The goal of the present letter is to extend our mMDT study from Ref. [5] to the case of Soft Drop  [2], i.e. allowing for a non-zero value of the angular exponent \(\beta \). When \(\beta \ne 0\), the logarithmic counting differs from the mMDT case, essentially because Soft Drop retains soft-collinear radiation, which is always groomed away by mMDT. In this case, the SCET-based calculation from Ref. [4] reaches NNLL accuracy and it is matched, in the dijet case, to LO fixed-order results. Here, we present the results of a NLL resummation matched to NLO fixed-order accuracy.Footnote 1

After a brief review of the Soft Drop procedure, we will present our results first in the resummation region, then matched to fixed-order. We then provide an analytic estimate of non-perturbative corrections, extending to the Soft Drop case the analytic results obtained in Ref. [1] for the mMDT. We conclude by providing and discussing our final predictions, including the theory uncertainty bands. These have already been compared to experimental data in [7], where a good agreement was found, especially in the perturbative region.

Soft Drop

For a given jet, the Soft Drop procedure first re-clusters the constituents of the jet with the Cambridge/Aachen algorithm [9, 10] into a single jet j. Starting from j, it then applies the following iterative procedure:

  1. 1.

    undo the last clustering step \(j\rightarrow j_1,j_2\), with \(p_{t1}>p_{t2}\).

  2. 2.

    stop the procedure if the Soft Drop condition is met:

    $$\begin{aligned} \frac{\text {min}(p_{t1},p_{t2})}{p_{t1}+p_{t2}} > z_{\text {cut}}\Big (\frac{\theta _{12}}{R}\Big )^\beta , \end{aligned}$$
    (1)

    where \(z_{\text {cut}}\) and \(\beta \) are free parameters, \(\theta _{12}^2=\varDelta y_{12}^2+\varDelta \phi _{12}^2\) and R the original jet radius.

  3. 3.

    otherwise, set \(j=j_1\) and go back to 1, or stop if \(j_1\) has no further substructure.

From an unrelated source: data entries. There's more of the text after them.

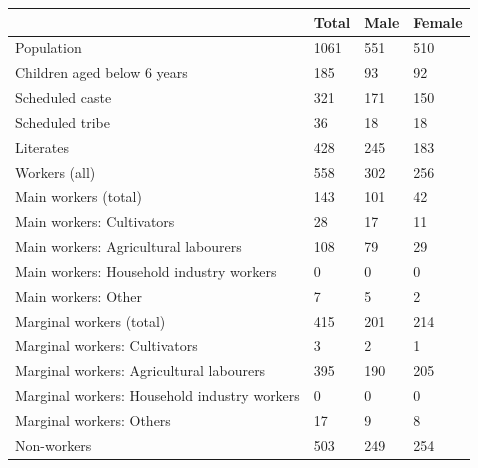 \documentclass{article}
\begin{document}
\begin{tabular}{llll}
\toprule
 & Total & Male & Female \\
\midrule
Population & 1061 & 551 & 510 \\
Children aged below 6 years & 185 & 93 & 92 \\
Scheduled caste & 321 & 171 & 150 \\
Scheduled tribe & 36 & 18 & 18 \\
Literates & 428 & 245 & 183 \\
Workers (all) & 558 & 302 & 256 \\
Main workers (total) & 143 & 101 & 42 \\
Main workers: Cultivators & 28 & 17 & 11 \\
Main workers: Agricultural labourers & 108 & 79 & 29 \\
Main workers: Household industry workers & 0 & 0 & 0 \\
Main workers: Other & 7 & 5 & 2 \\
Marginal workers (total) & 415 & 201 & 214 \\
Marginal workers: Cultivators & 3 & 2 & 1 \\
Marginal workers: Agricultural labourers & 395 & 190 & 205 \\
Marginal workers: Household industry workers & 0 & 0 & 0 \\
Marginal workers: Others & 17 & 9 & 8 \\
Non-workers & 503 & 249 & 254 \\
\bottomrule
\end{tabular}
\end{document}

The limit \(\beta \rightarrow 0\) corresponds to the mMDT.

NLL resummation

We consider the cumulative cross-section for the ratio \(m^2/(p_tR)^2\) to be smaller than some value \(\rho \), integrated over the \(\mathcal{{O}}(\alpha _s^2)\) matrix element for the Born-level production of 2 jets, in a given \(p_t\) bin:

$$\begin{aligned} \varSigma _{\text {NLL}}(\rho ;p_{t1},p_{t2})=\int _{p_{t1}}^{p_{t2}} \!\!dp_t \sum _i \frac{d\sigma _{\text {jet,LO}}^{(i)}}{dp_t} \frac{e^{-R_i(\rho )-\gamma _ER_i'(\rho )}}{\varGamma (1+R_i'(\rho ))}, \end{aligned}$$
(2)

where we have separated contributions from different flavour channels, \(R_i'\) is the derivative of \(R_i\) wrt \(\log (1/\rho )\) and the radiator \(R_i\) is given by

$$\begin{aligned}&R_i(\rho ) = \frac{C_i}{2\pi \alpha _s\beta _0^2} \Bigg \{ \Bigg [ W(1-\lambda _B)-\frac{W(1-\lambda _c)}{1+\beta }-2W(1-\lambda _1)\nonumber \\&\quad +\frac{2+\beta }{1+\beta }W(1-\lambda _2) \Bigg ] -\frac{\alpha _s K}{2\pi } \Bigg [\log (1-\lambda _B)-\frac{\log (1-\lambda _c)}{1+\beta }\nonumber \\&\quad +\frac{2+\beta }{1+\beta }\log (1-\lambda _2) -2\log (1-\lambda _1) \Bigg ] +\frac{\alpha _s \beta _1}{\beta _0} \Bigg [V(1-\lambda _B)\nonumber \\&\quad -\frac{V(1-\lambda _c)}{1+\beta }-2V(1-\lambda _1) +\frac{2+\beta }{1+\beta }V(1-\lambda _2) \Bigg ] \Bigg \}, \end{aligned}$$
(3)

where

$$\begin{aligned} \lambda _c&= 2\alpha _s\beta _0\log (1/z_{\text {cut}}), \quad \lambda _\rho = 2\alpha _s\beta _0\log (1/\rho ), \end{aligned}$$
(4)
$$\begin{aligned} \lambda _1&= \frac{\lambda _\rho +\lambda _B}{2}, \quad \lambda _2 = \frac{\lambda _c+(1+\beta )\lambda _\rho }{2+\beta }, \end{aligned}$$
(5)

and \(\lambda _B=2\alpha _S\beta _0B_i\) appears due to hard-collinear splittings, and \(W(x)=x\log (x)\), \(V(x)=\frac{1}{2}\log ^2(x)+\log (x)\).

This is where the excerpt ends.